Task objective:
For the entries that appear below, write out the exact text and omit the pictures.

The input:

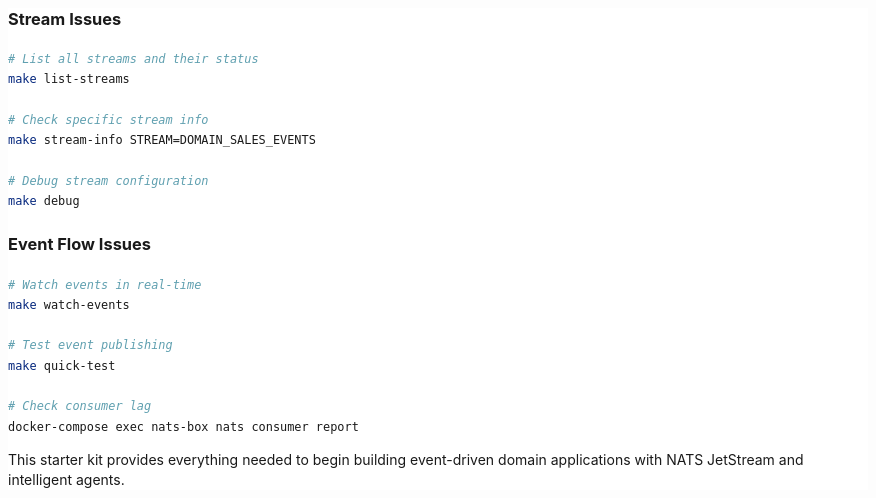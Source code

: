 ### Stream Issues
```bash
# List all streams and their status
make list-streams

# Check specific stream info
make stream-info STREAM=DOMAIN_SALES_EVENTS

# Debug stream configuration
make debug
```

### Event Flow Issues
```bash
# Watch events in real-time
make watch-events

# Test event publishing
make quick-test

# Check consumer lag
docker-compose exec nats-box nats consumer report
```

This starter kit provides everything needed to begin building event-driven domain applications with NATS JetStream and intelligent agents.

Task solution:
Source code

: ### Stream Issues
```bash
# List all streams and their status
make list-streams

# Check specific stream info
make stream-info STREAM=DOMAIN_SALES_EVENTS

# Debug stream configuration
make debug
```

### Event Flow Issues
```bash
# Watch events in real-time
make watch-events

# Test event publishing
make quick-test

# Check consumer lag
docker-compose exec nats-box nats consumer report
```

This starter kit provides everything needed to begin building event-driven domain applications with NATS JetStream and intelligent agents.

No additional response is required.